Problem statement: For the string "Ethics", report how many lines in the records below contain it, and nothing more.
Supplied entries below:
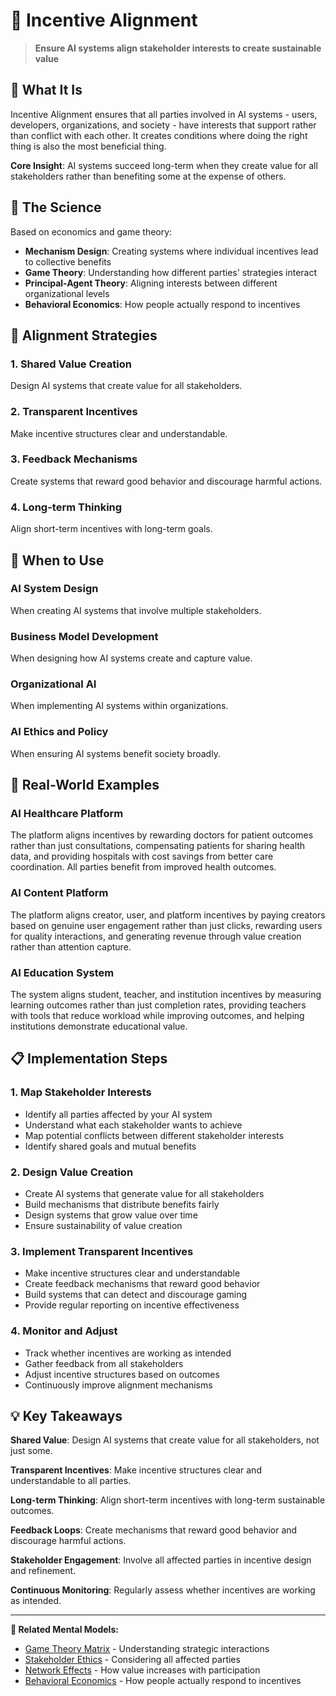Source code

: # 🎯 Incentive Alignment

> **Ensure AI systems align stakeholder interests to create sustainable value**

## 🎯 **What It Is**

Incentive Alignment ensures that all parties involved in AI systems - users, developers, organizations, and society - have interests that support rather than conflict with each other. It creates conditions where doing the right thing is also the most beneficial thing.

**Core Insight**: AI systems succeed long-term when they create value for all stakeholders rather than benefiting some at the expense of others.

## 🧠 **The Science**

Based on economics and game theory:

- **Mechanism Design**: Creating systems where individual incentives lead to collective benefits
- **Game Theory**: Understanding how different parties' strategies interact
- **Principal-Agent Theory**: Aligning interests between different organizational levels
- **Behavioral Economics**: How people actually respond to incentives

## 🔄 **Alignment Strategies**

### **1. Shared Value Creation**
Design AI systems that create value for all stakeholders.

### **2. Transparent Incentives**
Make incentive structures clear and understandable.

### **3. Feedback Mechanisms**
Create systems that reward good behavior and discourage harmful actions.

### **4. Long-term Thinking**
Align short-term incentives with long-term goals.

## 🎯 **When to Use**

### **AI System Design**
When creating AI systems that involve multiple stakeholders.

### **Business Model Development**
When designing how AI systems create and capture value.

### **Organizational AI**
When implementing AI systems within organizations.

### **AI Ethics and Policy**
When ensuring AI systems benefit society broadly.

## 🚀 **Real-World Examples**

### **AI Healthcare Platform**
The platform aligns incentives by rewarding doctors for patient outcomes rather than just consultations, compensating patients for sharing health data, and providing hospitals with cost savings from better care coordination. All parties benefit from improved health outcomes.

### **AI Content Platform**
The platform aligns creator, user, and platform incentives by paying creators based on genuine user engagement rather than just clicks, rewarding users for quality interactions, and generating revenue through value creation rather than attention capture.

### **AI Education System**
The system aligns student, teacher, and institution incentives by measuring learning outcomes rather than just completion rates, providing teachers with tools that reduce workload while improving outcomes, and helping institutions demonstrate educational value.

## 📋 **Implementation Steps**

### **1. Map Stakeholder Interests**
- Identify all parties affected by your AI system
- Understand what each stakeholder wants to achieve
- Map potential conflicts between different stakeholder interests
- Identify shared goals and mutual benefits

### **2. Design Value Creation**
- Create AI systems that generate value for all stakeholders
- Build mechanisms that distribute benefits fairly
- Design systems that grow value over time
- Ensure sustainability of value creation

### **3. Implement Transparent Incentives**
- Make incentive structures clear and understandable
- Create feedback mechanisms that reward good behavior
- Build systems that can detect and discourage gaming
- Provide regular reporting on incentive effectiveness

### **4. Monitor and Adjust**
- Track whether incentives are working as intended
- Gather feedback from all stakeholders
- Adjust incentive structures based on outcomes
- Continuously improve alignment mechanisms

## 💡 **Key Takeaways**

**Shared Value**: Design AI systems that create value for all stakeholders, not just some.

**Transparent Incentives**: Make incentive structures clear and understandable to all parties.

**Long-term Thinking**: Align short-term incentives with long-term sustainable outcomes.

**Feedback Loops**: Create mechanisms that reward good behavior and discourage harmful actions.

**Stakeholder Engagement**: Involve all affected parties in incentive design and refinement.

**Continuous Monitoring**: Regularly assess whether incentives are working as intended.

---

**🔗 Related Mental Models:**
- [Game Theory Matrix](./game-theory-matrix.md) - Understanding strategic interactions
- [Stakeholder Ethics](./stakeholder-ethics.md) - Considering all affected parties
- [Network Effects](./network-effects.md) - How value increases with participation
- [Behavioral Economics](./behavioral-economics.md) - How people actually respond to incentives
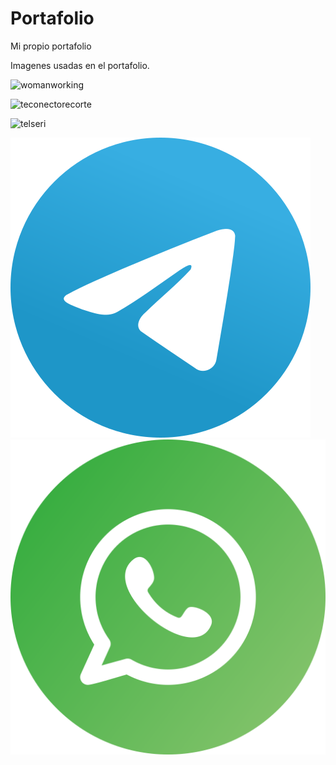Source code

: # Portafolio
 Mi propio  portafolio

Imagenes usadas en el portafolio. 

![womanworking](https://user-images.githubusercontent.com/84696500/142780154-0ace920d-1d15-458a-8fd8-af9013007ebd.png)

![teconectorecorte](https://user-images.githubusercontent.com/84696500/142780387-7e4a7342-2429-4de2-ab1b-dea101d68c40.jpg)


![telseri](https://user-images.githubusercontent.com/84696500/142780391-64b49db1-7f14-4fd6-96cc-9d096d74a246.jpg)


<img src="./telegram.svg">
<img src="./whatsapp.svg">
End of Supplied entries.
Final answer: 2